We knew that. But the state industry wants us to know just how fast and how famous our wines have become in recent years.
The Washington State Liquor Control Board has now issued more than 700 liquor licenses to new wineries, nearly doubling the number of wineries in the state just five years ago, according to Jan. 25 press release from the Washington State Wine Commission.
Go back 40 years and there were a few forward-looking vintners planting grapes. Today, Washington is the second leading wine producing state in the nation. A distant second behind California.
The state now has 40,000 acres of wine grapes, reflecting an increase of 2,000 acres a year over the past five years.
The 160,000-ton 2010 wine grape crop — a short one for most vineyards because of weather — was still 3 percent more than 2009 and 33 percent more than 2006.

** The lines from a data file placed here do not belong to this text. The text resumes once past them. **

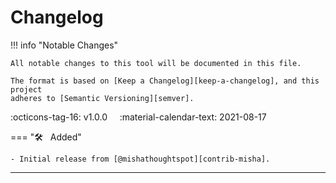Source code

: # Changelog

!!! info "Notable Changes"

    All notable changes to this tool will be documented in this file.

    The format is based on [Keep a Changelog][keep-a-changelog], and this project
    adheres to [Semantic Versioning][semver].

:octicons-tag-16: v1.0.0 &nbsp; &nbsp; :material-calendar-text: 2021-08-17

=== ":hammer_and_wrench: &nbsp; Added"

    - Initial release from [@mishathoughtspot][contrib-misha].

---

[keep-a-changelog]: https://keepachangelog.com/en/1.0.0/
[semver]: https://semver.org/spec/v2.0.0.html
[contrib-misha]: https://github.com/MishaThoughtSpot
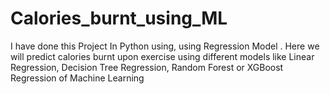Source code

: # Calories_burnt_using_ML
I have done this Project In Python using, using Regression Model .
Here we will predict calories burnt upon exercise using different models like Linear Regression, Decision Tree Regression, Random Forest or XGBoost Regression of Machine Learning
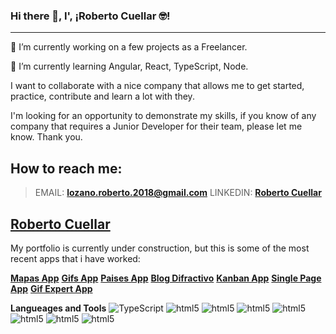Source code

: ### Hi there 👋, I', ¡Roberto Cuellar 🤓!
---
 🔭 I’m currently working on a few projects as a Freelancer.

 🌱 I’m currently learning Angular, React, TypeScript, Node. 
  
  I want to collaborate with a nice company that allows me to get started, practice, contribute and learn a lot with they.
  
  I'm looking for an opportunity to demonstrate my skills, if you know of any company that requires a Junior Developer for their team, please let me know. Thank you.
  
## How to reach me: 
  > EMAIL: **lozano.roberto.2018@gmail.com**
  > LINKEDIN: [**Roberto Cuellar**](https://www.linkedin.com/in/roberto-cuellar/**)
  
## [Roberto Cuellar](www.roberto-cuellar.com) 
  My portfolio is currently under construction, but this is some of the most recent apps that i have worked:
  
  [**Mapas App**](https://famous-bublanina-3a397f.netlify.app)
  [**Gifs App**](https://graceful-dodol-b2eb6d.netlify.app/)
  [**Paises App**](https://celebrated-rolypoly-d21d5c.netlify.app/)
  [**Blog Difractivo**](http://tesis-fisica-unipamplona.s3-website-us-east-1.amazonaws.com/)
  [**Kanban App**](http://kanbanapp-roberto-cuellar.s3-website-us-east-1.amazonaws.com/)
  [**Single Page App**](http://spa-roberto-cuellar-2022.s3-website-us-east-1.amazonaws.com/)
  [**Gif Expert App**](http://robertocuellarreact.s3-website-us-east-1.amazonaws.com/)
  
  **Langueages and Tools**
  ![TypeScript](https://img.icons8.com/ios-filled/200/typescript.png) ![html5](image.jpg)
  ![html5](image.jpg) ![html5](image.jpg)
  ![html5](image.jpg) ![html5](image.jpg)
  ![html5](image.jpg) ![html5](image.jpg)
  
<!--
**roberto-cuellar/roberto-cuellar** is a ✨ _special_ ✨ repository because its `README.md` (this file) appears on your GitHub profile.

Here are some ideas to get you started:

- 🔭 I’m currently working on ...
- 🌱 I’m currently learning ...
- 👯 I’m looking to collaborate on ...
- 🤔 I’m looking for help with ...
- 💬 Ask me about ...
- 📫 How to reach me: ...
- 😄 Pronouns: ...
- ⚡ Fun fact: ...
-->
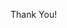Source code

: <!---
Thank you for this opportunity
-->
[comment]: <> (Constructed it from the ground up - BhumiSumanth)
Thank You!
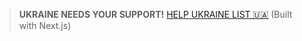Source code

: 

> **UKRAINE NEEDS YOUR SUPPORT!** [HELP UKRAINE LIST 🇺🇦](https://helpukrainelist.vercel.app/) (Built with Next.js)


 


 
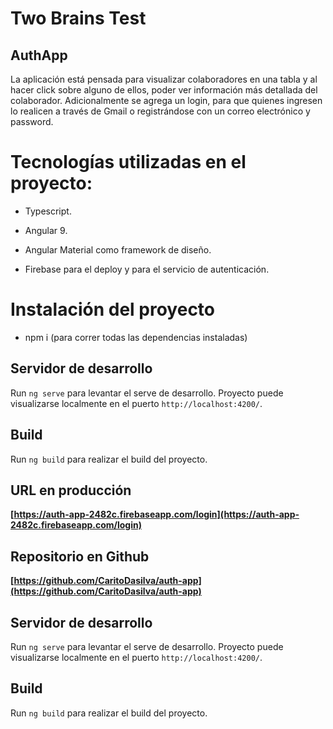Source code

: 
# Two Brains Test 
## AuthApp

La aplicación está pensada para visualizar colaboradores en una tabla y al hacer click sobre alguno de ellos, poder ver información más detallada del colaborador. Adicionalmente se agrega un login, para que quienes ingresen lo realicen a través de Gmail o registrándose con un correo electrónico y password. 

  
# Tecnologías utilizadas en el proyecto:  

- Typescript.

- Angular 9.

- Angular Material como framework de diseño.

- Firebase para el deploy y para el servicio de autenticación.

  

# Instalación del proyecto

  

- npm i (para correr todas las dependencias instaladas)

  

## Servidor de desarrollo

  

Run `ng serve` para levantar el serve de desarrollo. Proyecto puede visualizarse localmente en el puerto `http://localhost:4200/`.

  

## Build

  

Run `ng build` para realizar el build del proyecto.

  
  

## URL en producción

  

**[https://auth-app-2482c.firebaseapp.com/login](https://auth-app-2482c.firebaseapp.com/login)**

  

## Repositorio en Github

  

**[https://github.com/CaritoDasilva/auth-app](https://github.com/CaritoDasilva/auth-app)**
  
  

## Servidor de desarrollo

  

Run `ng serve` para levantar el serve de desarrollo. Proyecto puede visualizarse localmente en el puerto `http://localhost:4200/`.

  

## Build

  

Run `ng build` para realizar el build del proyecto.

  
  


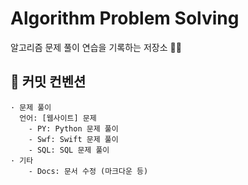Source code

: # Algorithm Problem Solving

알고리즘 문제 풀이 연습을 기록하는 저장소 👨‍💻

## 📝 커밋 컨벤션
    · 문제 풀이
      언어: [웹사이트] 문제 
        - PY: Python 문제 풀이
        - Swf: Swift 문제 풀이
        - SQL: SQL 문제 풀이
    · 기타
        - Docs: 문서 수정 (마크다운 등)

Perhaps more important than growth is growing acceptance and acclaim. "Wine Spectator" magazine named a Columbia Crest cabernet sauvignon as its top wine for 2009. There were six Washington wines on the magazine's 2010 list of the world's top 100 wines.
Two Washington wines — a 2008 Long Shadows Botrytis Riesling and a 2005 Quilceda Creek cabernet sauvignon — were served at a Whitehouse state dinner last week when Pres. Obama hosted China Pres. Hu Jintau. Quilceda Creek's cabernets have already won three unheard-of 100 point ratings in recent years from "Wine Advocate"s Robert Parker.
"What makes Washington wines remarkable? As is the case everywhere, it begins with the terroir — the land and the climate," wrote Harvey Steiman in "Wine Spectator"s December cover feature on Washington wines.
"We're still growing at a phenomenal rate," said Robin Pollard, the wine commission's executive director, "and awareness of Washington State as a premium wine region have never been higher."